- [What the task asks]:
Everything from the line containing "Refiz as contas" to the end of the records should be reproduced exactly, and nothing before it.
★ ★ ★ ★ ★ ★ ★
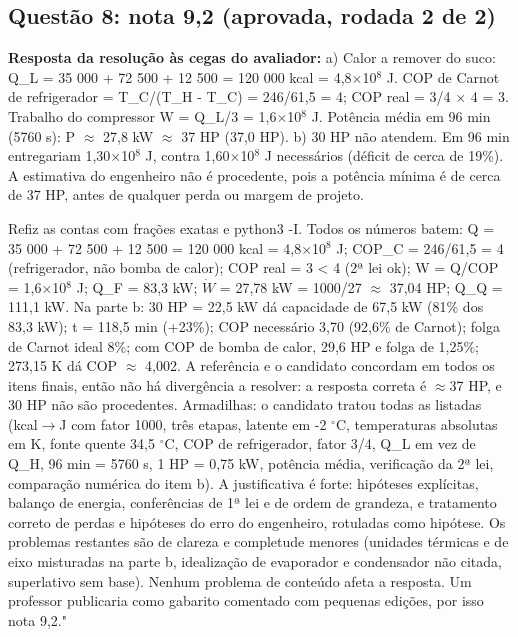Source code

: \documentclass{article}%
\begin{document}
\subsection*{Questão 8: nota 9,2 (aprovada, rodada 2 de 2)}%
\textbf{Resposta da resolução às cegas do avaliador:} a) Calor a remover do suco: Q\_L = 35 000 + 72 500 + 12 500 = 120 000 kcal = 4,8$\times$10$^{8}$ J. COP de Carnot de refrigerador = T\_C/(T\_H - T\_C) = 246/61,5 = 4; COP real = 3/4 $\times$ 4 = 3. Trabalho do compressor W = Q\_L/3 = 1,6$\times$10$^{8}$ J. Potência média em 96 min (5760 s): P $\approx$ 27,8 kW $\approx$ 37 HP (37,0 HP).\newline%
\newline%
b) 30 HP não atendem. Em 96 min entregariam 1,30$\times$10$^{8}$ J, contra 1,60$\times$10$^{8}$ J necessários (déficit de cerca de 19\%). A estimativa do engenheiro não é procedente, pois a potência mínima é de cerca de 37 HP, antes de qualquer perda ou margem de projeto.\par %
Refiz as contas com frações exatas e python3 {-}I. Todos os números batem: Q = 35 000 + 72 500 + 12 500 = 120 000 kcal = 4,8$\times$10$^{8}$ J; COP\_C = 246/61,5 = 4 (refrigerador, não bomba de calor); COP real = 3 < 4 (2ª lei ok); W = Q/COP = 1,6$\times$10$^{8}$ J; Q\_F = 83,3 kW; $\dot W$ = 27,78 kW = 1000/27 $\approx$ 37,04 HP; Q\_Q = 111,1 kW. Na parte b: 30 HP = 22,5 kW dá capacidade de 67,5 kW (81\% dos 83,3 kW); t = 118,5 min (+23\%); COP necessário 3,70 (92,6\% de Carnot); folga de Carnot ideal 8\%; com COP de bomba de calor, 29,6 HP e folga de 1,25\%; 273,15 K dá COP $\approx$ 4,002. A referência e o candidato concordam em todos os itens finais, então não há divergência a resolver: a resposta correta é $\approx$37 HP, e 30 HP não são procedentes. Armadilhas: o candidato tratou todas as listadas (kcal$\to$J com fator 1000, três etapas, latente em -2 $^\circ$C, temperaturas absolutas em K, fonte quente 34,5 $^\circ$C, COP de refrigerador, fator 3/4, Q\_L em vez de Q\_H, 96 min = 5760 s, 1 HP = 0,75 kW, potência média, verificação da 2ª lei, comparação numérica do item b). A justificativa é forte: hipóteses explícitas, balanço de energia, conferências de 1ª lei e de ordem de grandeza, e tratamento correto de perdas e hipóteses do erro do engenheiro, rotuladas como hipótese. Os problemas restantes são de clareza e completude menores (unidades térmicas e de eixo misturadas na parte b, idealização de evaporador e condensador não citada, superlativo sem base). Nenhum problema de conteúdo afeta a resposta. Um professor publicaria como gabarito comentado com pequenas edições, por isso nota 9,2."%
\end{document}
★ ★ ★ ★ ★ ★ ★
- [Exercise output]:
Refiz as contas com frações exatas e python3 {-}I. Todos os números batem: Q = 35 000 + 72 500 + 12 500 = 120 000 kcal = 4,8$\times$10$^{8}$ J; COP\_C = 246/61,5 = 4 (refrigerador, não bomba de calor); COP real = 3 < 4 (2ª lei ok); W = Q/COP = 1,6$\times$10$^{8}$ J; Q\_F = 83,3 kW; $\dot W$ = 27,78 kW = 1000/27 $\approx$ 37,04 HP; Q\_Q = 111,1 kW. Na parte b: 30 HP = 22,5 kW dá capacidade de 67,5 kW (81\% dos 83,3 kW); t = 118,5 min (+23\%); COP necessário 3,70 (92,6\% de Carnot); folga de Carnot ideal 8\%; com COP de bomba de calor, 29,6 HP e folga de 1,25\%; 273,15 K dá COP $\approx$ 4,002. A referência e o candidato concordam em todos os itens finais, então não há divergência a resolver: a resposta correta é $\approx$37 HP, e 30 HP não são procedentes. Armadilhas: o candidato tratou todas as listadas (kcal$\to$J com fator 1000, três etapas, latente em -2 $^\circ$C, temperaturas absolutas em K, fonte quente 34,5 $^\circ$C, COP de refrigerador, fator 3/4, Q\_L em vez de Q\_H, 96 min = 5760 s, 1 HP = 0,75 kW, potência média, verificação da 2ª lei, comparação numérica do item b). A justificativa é forte: hipóteses explícitas, balanço de energia, conferências de 1ª lei e de ordem de grandeza, e tratamento correto de perdas e hipóteses do erro do engenheiro, rotuladas como hipótese. Os problemas restantes são de clareza e completude menores (unidades térmicas e de eixo misturadas na parte b, idealização de evaporador e condensador não citada, superlativo sem base). Nenhum problema de conteúdo afeta a resposta. Um professor publicaria como gabarito comentado com pequenas edições, por isso nota 9,2."%
\end{document}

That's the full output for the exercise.